Task objective => Here are some records; return them all exactly.

═════ Available records

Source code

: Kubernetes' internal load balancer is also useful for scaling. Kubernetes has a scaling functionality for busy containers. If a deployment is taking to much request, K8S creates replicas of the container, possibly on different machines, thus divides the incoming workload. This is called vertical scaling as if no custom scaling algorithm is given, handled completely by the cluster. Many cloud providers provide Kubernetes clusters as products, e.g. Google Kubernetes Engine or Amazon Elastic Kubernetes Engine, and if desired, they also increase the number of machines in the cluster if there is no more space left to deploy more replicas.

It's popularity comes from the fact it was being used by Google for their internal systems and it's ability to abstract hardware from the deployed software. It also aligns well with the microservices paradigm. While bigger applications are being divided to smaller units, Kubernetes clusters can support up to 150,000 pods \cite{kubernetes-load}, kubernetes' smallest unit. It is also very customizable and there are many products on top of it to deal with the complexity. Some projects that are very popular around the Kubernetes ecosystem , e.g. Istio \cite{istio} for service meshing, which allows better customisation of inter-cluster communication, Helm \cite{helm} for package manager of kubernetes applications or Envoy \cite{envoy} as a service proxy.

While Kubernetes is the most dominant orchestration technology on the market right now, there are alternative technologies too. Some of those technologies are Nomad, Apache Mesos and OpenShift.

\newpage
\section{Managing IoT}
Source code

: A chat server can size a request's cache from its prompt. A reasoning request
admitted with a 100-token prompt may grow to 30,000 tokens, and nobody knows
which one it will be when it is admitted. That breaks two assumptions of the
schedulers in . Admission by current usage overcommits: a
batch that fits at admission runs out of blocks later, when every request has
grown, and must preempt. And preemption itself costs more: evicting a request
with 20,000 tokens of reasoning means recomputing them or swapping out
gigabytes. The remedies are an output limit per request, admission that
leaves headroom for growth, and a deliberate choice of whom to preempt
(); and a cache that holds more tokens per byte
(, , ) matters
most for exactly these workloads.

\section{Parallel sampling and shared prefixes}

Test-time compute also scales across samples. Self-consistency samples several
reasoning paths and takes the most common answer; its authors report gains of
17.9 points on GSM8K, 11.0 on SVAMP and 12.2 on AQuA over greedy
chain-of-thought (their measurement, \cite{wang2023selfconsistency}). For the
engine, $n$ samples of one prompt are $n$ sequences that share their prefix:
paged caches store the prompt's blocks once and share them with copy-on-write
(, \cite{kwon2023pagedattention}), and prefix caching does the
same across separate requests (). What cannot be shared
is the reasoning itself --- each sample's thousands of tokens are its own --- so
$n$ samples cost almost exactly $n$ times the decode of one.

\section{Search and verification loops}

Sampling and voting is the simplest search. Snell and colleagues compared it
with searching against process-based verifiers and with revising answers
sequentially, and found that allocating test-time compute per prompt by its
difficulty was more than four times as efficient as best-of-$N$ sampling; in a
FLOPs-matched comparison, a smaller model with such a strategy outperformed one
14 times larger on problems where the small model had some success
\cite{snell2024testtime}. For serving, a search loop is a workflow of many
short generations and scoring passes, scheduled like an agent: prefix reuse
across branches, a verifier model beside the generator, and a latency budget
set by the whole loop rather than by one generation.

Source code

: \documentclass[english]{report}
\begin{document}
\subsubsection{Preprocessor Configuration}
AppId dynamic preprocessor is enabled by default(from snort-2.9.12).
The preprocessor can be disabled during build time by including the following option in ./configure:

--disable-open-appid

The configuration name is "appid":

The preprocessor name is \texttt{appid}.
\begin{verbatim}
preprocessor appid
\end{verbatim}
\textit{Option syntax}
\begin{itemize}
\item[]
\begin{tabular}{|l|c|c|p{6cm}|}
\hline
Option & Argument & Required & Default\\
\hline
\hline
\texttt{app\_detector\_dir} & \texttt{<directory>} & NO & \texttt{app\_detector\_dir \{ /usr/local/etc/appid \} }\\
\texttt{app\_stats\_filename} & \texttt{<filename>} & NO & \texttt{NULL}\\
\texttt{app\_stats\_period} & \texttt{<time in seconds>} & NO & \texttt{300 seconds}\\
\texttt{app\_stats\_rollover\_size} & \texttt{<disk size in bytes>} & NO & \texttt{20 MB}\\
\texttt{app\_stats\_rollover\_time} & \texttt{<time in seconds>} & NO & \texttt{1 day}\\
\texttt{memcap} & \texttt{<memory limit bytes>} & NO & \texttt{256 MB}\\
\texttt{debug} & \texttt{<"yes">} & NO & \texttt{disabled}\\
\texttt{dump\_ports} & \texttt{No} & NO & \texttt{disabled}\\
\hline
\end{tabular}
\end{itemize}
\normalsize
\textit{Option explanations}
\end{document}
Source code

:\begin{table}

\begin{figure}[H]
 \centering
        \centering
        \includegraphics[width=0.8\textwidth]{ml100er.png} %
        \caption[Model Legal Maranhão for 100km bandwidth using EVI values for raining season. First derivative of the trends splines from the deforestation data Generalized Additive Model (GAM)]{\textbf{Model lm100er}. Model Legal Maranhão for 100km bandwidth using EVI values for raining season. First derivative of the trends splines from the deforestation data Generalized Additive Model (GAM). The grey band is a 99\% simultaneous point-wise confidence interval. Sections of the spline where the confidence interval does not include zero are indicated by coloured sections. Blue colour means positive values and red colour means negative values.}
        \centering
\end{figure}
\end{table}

══════════

Exercise answer =>
Source code

: Kubernetes' internal load balancer is also useful for scaling. Kubernetes has a scaling functionality for busy containers. If a deployment is taking to much request, K8S creates replicas of the container, possibly on different machines, thus divides the incoming workload. This is called vertical scaling as if no custom scaling algorithm is given, handled completely by the cluster. Many cloud providers provide Kubernetes clusters as products, e.g. Google Kubernetes Engine or Amazon Elastic Kubernetes Engine, and if desired, they also increase the number of machines in the cluster if there is no more space left to deploy more replicas.

It's popularity comes from the fact it was being used by Google for their internal systems and it's ability to abstract hardware from the deployed software. It also aligns well with the microservices paradigm. While bigger applications are being divided to smaller units, Kubernetes clusters can support up to 150,000 pods \cite{kubernetes-load}, kubernetes' smallest unit. It is also very customizable and there are many products on top of it to deal with the complexity. Some projects that are very popular around the Kubernetes ecosystem , e.g. Istio \cite{istio} for service meshing, which allows better customisation of inter-cluster communication, Helm \cite{helm} for package manager of kubernetes applications or Envoy \cite{envoy} as a service proxy.

While Kubernetes is the most dominant orchestration technology on the market right now, there are alternative technologies too. Some of those technologies are Nomad, Apache Mesos and OpenShift.

\newpage
\section{Managing IoT}
Source code

: A chat server can size a request's cache from its prompt. A reasoning request
admitted with a 100-token prompt may grow to 30,000 tokens, and nobody knows
which one it will be when it is admitted. That breaks two assumptions of the
schedulers in . Admission by current usage overcommits: a
batch that fits at admission runs out of blocks later, when every request has
grown, and must preempt. And preemption itself costs more: evicting a request
with 20,000 tokens of reasoning means recomputing them or swapping out
gigabytes. The remedies are an output limit per request, admission that
leaves headroom for growth, and a deliberate choice of whom to preempt
(); and a cache that holds more tokens per byte
(, , ) matters
most for exactly these workloads.

\section{Parallel sampling and shared prefixes}

Test-time compute also scales across samples. Self-consistency samples several
reasoning paths and takes the most common answer; its authors report gains of
17.9 points on GSM8K, 11.0 on SVAMP and 12.2 on AQuA over greedy
chain-of-thought (their measurement, \cite{wang2023selfconsistency}). For the
engine, $n$ samples of one prompt are $n$ sequences that share their prefix:
paged caches store the prompt's blocks once and share them with copy-on-write
(, \cite{kwon2023pagedattention}), and prefix caching does the
same across separate requests (). What cannot be shared
is the reasoning itself --- each sample's thousands of tokens are its own --- so
$n$ samples cost almost exactly $n$ times the decode of one.

\section{Search and verification loops}

Sampling and voting is the simplest search. Snell and colleagues compared it
with searching against process-based verifiers and with revising answers
sequentially, and found that allocating test-time compute per prompt by its
difficulty was more than four times as efficient as best-of-$N$ sampling; in a
FLOPs-matched comparison, a smaller model with such a strategy outperformed one
14 times larger on problems where the small model had some success
\cite{snell2024testtime}. For serving, a search loop is a workflow of many
short generations and scoring passes, scheduled like an agent: prefix reuse
across branches, a verifier model beside the generator, and a latency budget
set by the whole loop rather than by one generation.

Source code

: \documentclass[english]{report}
\begin{document}
\subsubsection{Preprocessor Configuration}
AppId dynamic preprocessor is enabled by default(from snort-2.9.12).
The preprocessor can be disabled during build time by including the following option in ./configure:

--disable-open-appid

The configuration name is "appid":

The preprocessor name is \texttt{appid}.
\begin{verbatim}
preprocessor appid
\end{verbatim}
\textit{Option syntax}
\begin{itemize}
\item[]
\begin{tabular}{|l|c|c|p{6cm}|}
\hline
Option & Argument & Required & Default\\
\hline
\hline
\texttt{app\_detector\_dir} & \texttt{<directory>} & NO & \texttt{app\_detector\_dir \{ /usr/local/etc/appid \} }\\
\texttt{app\_stats\_filename} & \texttt{<filename>} & NO & \texttt{NULL}\\
\texttt{app\_stats\_period} & \texttt{<time in seconds>} & NO & \texttt{300 seconds}\\
\texttt{app\_stats\_rollover\_size} & \texttt{<disk size in bytes>} & NO & \texttt{20 MB}\\
\texttt{app\_stats\_rollover\_time} & \texttt{<time in seconds>} & NO & \texttt{1 day}\\
\texttt{memcap} & \texttt{<memory limit bytes>} & NO & \texttt{256 MB}\\
\texttt{debug} & \texttt{<"yes">} & NO & \texttt{disabled}\\
\texttt{dump\_ports} & \texttt{No} & NO & \texttt{disabled}\\
\hline
\end{tabular}
\end{itemize}
\normalsize
\textit{Option explanations}
\end{document}
Source code

:\begin{table}

\begin{figure}[H]
 \centering
        \centering
        \includegraphics[width=0.8\textwidth]{ml100er.png} %
        \caption[Model Legal Maranhão for 100km bandwidth using EVI values for raining season. First derivative of the trends splines from the deforestation data Generalized Additive Model (GAM)]{\textbf{Model lm100er}. Model Legal Maranhão for 100km bandwidth using EVI values for raining season. First derivative of the trends splines from the deforestation data Generalized Additive Model (GAM). The grey band is a 99\% simultaneous point-wise confidence interval. Sections of the spline where the confidence interval does not include zero are indicated by coloured sections. Blue colour means positive values and red colour means negative values.}
        \centering
\end{figure}
\end{table}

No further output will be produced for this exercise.